Trading of Nordic power derivatives to remain low, says Nasdaq

Posted: 30 October 2012  |  Source: FINCAD


The trading activity surrounding Nordic power derivatives will not recover to the levels it enjoyed before the recent financial crisis unless the regional economy grows enough to substantially improve demand for power.

In September, the volume of these power derivatives cleared via Nasdaq OMX Commodities fell 8.4 percent to reach 162.5 terawatt-hours (TWH), according to Reuters. Additional data provided by Nasdaq reveals that the cleared power contracts traded both over the counter and through the exchange fell to 1,747 TWH in 2011. This figure compares to turnover of 2,108 TWH in 2010 and 2,500 TWH in 2008.

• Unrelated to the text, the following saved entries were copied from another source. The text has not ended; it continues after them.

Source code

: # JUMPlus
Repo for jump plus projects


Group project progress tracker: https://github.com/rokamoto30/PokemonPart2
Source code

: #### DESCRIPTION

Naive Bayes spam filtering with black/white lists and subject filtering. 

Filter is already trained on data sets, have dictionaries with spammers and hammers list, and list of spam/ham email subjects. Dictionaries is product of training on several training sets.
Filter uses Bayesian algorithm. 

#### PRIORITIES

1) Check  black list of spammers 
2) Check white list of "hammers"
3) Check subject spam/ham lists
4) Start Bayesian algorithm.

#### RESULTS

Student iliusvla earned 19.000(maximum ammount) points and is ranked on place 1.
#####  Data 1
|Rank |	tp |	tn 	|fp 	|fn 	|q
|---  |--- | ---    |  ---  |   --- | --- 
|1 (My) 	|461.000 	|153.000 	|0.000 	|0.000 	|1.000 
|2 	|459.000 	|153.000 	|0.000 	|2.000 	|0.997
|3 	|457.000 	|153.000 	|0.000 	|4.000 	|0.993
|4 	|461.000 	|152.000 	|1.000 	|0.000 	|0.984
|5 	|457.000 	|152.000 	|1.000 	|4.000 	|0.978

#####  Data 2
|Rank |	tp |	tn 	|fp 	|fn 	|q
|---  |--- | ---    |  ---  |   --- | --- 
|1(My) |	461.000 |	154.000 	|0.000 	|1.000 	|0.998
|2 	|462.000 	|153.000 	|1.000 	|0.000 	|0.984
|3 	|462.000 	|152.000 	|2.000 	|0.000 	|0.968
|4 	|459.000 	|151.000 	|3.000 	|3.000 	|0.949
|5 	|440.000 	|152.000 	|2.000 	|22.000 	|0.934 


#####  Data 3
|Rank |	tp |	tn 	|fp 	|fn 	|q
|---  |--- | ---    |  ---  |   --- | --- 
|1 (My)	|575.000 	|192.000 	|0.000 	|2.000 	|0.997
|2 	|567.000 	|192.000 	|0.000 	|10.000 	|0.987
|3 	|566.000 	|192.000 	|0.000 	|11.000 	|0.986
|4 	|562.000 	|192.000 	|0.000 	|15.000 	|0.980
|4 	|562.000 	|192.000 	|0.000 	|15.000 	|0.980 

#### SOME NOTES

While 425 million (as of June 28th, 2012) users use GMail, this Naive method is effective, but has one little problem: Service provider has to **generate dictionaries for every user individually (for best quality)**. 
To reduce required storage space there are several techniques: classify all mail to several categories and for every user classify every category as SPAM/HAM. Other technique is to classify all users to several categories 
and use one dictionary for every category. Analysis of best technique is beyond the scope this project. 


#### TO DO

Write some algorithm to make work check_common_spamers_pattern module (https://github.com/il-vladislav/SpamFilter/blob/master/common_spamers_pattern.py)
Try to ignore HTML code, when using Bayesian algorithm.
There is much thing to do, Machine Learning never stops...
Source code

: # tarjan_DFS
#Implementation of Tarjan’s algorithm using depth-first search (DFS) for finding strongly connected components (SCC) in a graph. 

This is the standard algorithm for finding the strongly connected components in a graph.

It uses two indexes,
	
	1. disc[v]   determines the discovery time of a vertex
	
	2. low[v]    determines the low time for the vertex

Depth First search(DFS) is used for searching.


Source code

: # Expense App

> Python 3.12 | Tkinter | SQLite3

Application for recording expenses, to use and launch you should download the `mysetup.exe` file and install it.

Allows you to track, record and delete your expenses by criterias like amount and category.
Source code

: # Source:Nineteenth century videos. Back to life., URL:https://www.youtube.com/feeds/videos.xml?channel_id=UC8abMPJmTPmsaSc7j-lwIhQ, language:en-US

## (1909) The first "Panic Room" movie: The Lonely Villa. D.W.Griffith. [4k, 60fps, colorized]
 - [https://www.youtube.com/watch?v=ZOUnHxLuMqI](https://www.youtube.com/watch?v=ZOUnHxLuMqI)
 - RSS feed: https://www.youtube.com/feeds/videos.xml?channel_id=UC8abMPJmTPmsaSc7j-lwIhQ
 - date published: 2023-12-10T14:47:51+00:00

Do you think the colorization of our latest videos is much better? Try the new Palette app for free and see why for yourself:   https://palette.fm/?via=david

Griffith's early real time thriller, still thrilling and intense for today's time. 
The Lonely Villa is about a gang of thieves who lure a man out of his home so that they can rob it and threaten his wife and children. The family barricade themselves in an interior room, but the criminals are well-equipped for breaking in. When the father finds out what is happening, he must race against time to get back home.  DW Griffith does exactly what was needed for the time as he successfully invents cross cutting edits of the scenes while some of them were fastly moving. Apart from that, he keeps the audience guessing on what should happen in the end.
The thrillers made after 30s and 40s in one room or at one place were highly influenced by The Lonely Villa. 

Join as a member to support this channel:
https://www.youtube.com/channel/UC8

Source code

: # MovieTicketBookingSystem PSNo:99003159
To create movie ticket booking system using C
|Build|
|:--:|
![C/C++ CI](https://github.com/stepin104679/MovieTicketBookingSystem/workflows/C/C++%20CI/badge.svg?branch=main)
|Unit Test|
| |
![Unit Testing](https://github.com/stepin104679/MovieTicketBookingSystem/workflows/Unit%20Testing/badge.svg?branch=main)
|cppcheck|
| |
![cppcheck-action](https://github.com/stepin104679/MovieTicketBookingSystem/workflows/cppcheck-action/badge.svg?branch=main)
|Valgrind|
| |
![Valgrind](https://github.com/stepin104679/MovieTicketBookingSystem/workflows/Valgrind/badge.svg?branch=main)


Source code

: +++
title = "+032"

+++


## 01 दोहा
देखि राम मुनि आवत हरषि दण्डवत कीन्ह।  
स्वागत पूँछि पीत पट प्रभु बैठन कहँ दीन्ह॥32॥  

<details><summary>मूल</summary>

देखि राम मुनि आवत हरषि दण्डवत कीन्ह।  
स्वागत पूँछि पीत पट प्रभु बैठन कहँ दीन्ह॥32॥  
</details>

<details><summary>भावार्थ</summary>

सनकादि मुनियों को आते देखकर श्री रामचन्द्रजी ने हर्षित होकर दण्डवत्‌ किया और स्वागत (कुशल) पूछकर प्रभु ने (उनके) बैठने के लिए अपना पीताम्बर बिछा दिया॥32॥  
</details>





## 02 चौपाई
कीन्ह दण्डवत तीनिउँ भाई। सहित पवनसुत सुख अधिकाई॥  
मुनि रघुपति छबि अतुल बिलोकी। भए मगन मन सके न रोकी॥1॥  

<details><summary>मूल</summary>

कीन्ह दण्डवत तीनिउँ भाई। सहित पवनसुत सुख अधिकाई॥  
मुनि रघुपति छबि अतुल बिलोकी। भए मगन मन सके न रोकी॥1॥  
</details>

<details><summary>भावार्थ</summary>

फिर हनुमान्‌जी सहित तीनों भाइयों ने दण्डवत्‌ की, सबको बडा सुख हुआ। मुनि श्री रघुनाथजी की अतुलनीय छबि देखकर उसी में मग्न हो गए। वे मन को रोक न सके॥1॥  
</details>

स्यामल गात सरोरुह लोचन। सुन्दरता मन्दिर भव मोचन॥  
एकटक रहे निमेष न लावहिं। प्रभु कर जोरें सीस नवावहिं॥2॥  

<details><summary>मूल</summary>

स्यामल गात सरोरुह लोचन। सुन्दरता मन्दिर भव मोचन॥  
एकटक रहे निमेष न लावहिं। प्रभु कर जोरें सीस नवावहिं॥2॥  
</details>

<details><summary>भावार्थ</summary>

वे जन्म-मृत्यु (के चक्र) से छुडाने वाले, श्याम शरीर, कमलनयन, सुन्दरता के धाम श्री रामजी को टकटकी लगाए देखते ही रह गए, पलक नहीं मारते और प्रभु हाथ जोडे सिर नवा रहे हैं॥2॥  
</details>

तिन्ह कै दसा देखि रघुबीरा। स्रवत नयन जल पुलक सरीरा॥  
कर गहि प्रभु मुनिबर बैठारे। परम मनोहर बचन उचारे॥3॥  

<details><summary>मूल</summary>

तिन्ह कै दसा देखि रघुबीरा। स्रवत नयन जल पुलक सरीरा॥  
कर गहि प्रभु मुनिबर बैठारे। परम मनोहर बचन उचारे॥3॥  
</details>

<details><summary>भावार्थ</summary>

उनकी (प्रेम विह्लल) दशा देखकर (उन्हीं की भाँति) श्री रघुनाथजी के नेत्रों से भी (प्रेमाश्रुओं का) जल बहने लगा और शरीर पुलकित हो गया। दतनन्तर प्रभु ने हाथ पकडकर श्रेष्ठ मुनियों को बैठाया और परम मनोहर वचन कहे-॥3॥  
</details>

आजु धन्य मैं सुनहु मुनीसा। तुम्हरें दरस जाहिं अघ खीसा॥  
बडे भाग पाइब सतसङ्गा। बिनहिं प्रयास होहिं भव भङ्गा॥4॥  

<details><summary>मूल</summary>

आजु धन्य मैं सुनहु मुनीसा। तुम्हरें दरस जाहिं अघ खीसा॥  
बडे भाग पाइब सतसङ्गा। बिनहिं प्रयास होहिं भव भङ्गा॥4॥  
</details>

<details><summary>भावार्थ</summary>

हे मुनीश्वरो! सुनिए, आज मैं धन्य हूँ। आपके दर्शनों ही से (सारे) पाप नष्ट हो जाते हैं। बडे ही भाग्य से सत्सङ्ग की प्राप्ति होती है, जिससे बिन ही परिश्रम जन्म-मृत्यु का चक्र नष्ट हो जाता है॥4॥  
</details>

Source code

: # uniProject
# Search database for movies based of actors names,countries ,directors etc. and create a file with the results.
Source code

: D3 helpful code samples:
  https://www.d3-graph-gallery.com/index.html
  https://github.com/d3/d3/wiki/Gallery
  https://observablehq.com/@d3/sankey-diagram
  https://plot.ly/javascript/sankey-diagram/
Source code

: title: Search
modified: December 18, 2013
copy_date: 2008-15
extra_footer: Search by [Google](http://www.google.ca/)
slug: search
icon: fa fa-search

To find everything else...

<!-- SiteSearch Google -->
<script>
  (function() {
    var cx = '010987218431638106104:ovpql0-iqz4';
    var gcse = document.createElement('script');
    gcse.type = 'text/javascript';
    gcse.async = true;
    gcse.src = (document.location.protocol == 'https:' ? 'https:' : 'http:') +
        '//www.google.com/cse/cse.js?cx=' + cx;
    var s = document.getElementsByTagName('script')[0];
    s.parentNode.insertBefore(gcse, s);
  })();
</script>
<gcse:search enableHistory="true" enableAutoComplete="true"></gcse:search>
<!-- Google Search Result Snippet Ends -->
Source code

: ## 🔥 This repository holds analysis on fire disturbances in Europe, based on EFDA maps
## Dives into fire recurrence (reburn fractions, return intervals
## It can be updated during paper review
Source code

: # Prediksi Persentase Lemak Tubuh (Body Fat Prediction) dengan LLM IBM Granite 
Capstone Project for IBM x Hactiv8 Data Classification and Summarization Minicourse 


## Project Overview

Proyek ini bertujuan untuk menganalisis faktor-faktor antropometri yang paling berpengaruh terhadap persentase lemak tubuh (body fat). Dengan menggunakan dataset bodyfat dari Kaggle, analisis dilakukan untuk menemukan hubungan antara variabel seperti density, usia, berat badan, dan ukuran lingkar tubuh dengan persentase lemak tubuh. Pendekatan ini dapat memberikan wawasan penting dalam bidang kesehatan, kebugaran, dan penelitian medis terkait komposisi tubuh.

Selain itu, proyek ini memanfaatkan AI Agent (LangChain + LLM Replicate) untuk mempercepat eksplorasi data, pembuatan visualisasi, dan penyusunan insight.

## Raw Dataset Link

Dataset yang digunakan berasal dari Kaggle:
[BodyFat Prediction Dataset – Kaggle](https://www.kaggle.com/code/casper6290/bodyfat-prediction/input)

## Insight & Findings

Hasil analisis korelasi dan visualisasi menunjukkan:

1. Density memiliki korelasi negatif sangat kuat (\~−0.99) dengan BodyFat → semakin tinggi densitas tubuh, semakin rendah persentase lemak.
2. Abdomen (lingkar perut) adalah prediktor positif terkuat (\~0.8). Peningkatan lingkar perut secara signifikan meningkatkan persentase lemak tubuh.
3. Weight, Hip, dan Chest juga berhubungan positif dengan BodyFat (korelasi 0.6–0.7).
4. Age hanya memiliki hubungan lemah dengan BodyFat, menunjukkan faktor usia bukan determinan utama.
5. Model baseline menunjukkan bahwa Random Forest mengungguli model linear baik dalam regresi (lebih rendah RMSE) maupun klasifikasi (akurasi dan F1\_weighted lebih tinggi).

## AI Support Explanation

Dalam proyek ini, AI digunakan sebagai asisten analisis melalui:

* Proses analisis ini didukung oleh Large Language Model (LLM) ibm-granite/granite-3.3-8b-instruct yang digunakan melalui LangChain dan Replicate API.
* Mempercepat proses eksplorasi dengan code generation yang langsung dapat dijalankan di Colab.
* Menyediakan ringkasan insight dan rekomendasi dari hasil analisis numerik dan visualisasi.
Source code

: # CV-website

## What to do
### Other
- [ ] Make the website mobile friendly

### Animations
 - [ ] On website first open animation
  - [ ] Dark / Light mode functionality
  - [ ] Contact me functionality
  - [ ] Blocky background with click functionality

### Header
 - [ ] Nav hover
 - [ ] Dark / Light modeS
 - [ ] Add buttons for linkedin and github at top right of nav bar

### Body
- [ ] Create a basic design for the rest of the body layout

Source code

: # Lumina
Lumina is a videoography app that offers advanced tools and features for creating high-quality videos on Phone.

Nordic market participants trading these derivatives contracts have stated that there is a currently lack of liquidity, which triggers significant spreads between bid and offer prices, and that these gaps make financial entities reluctant to make the trades, the media outlet reports.

Geir Reigstad, head of the global commodities business at Nasdaq OMX, predicted in an interview that the liquidity situation will not improve soon, according to the news source.

Some European banks have been forcing their traders to cease all transactions with U.S.-based financial entities as a result of derivatives regulations that would compel foreign firms to register with U.S. regulators, Reuters reports. These developments could potentially push the turnover for power derivatives lower.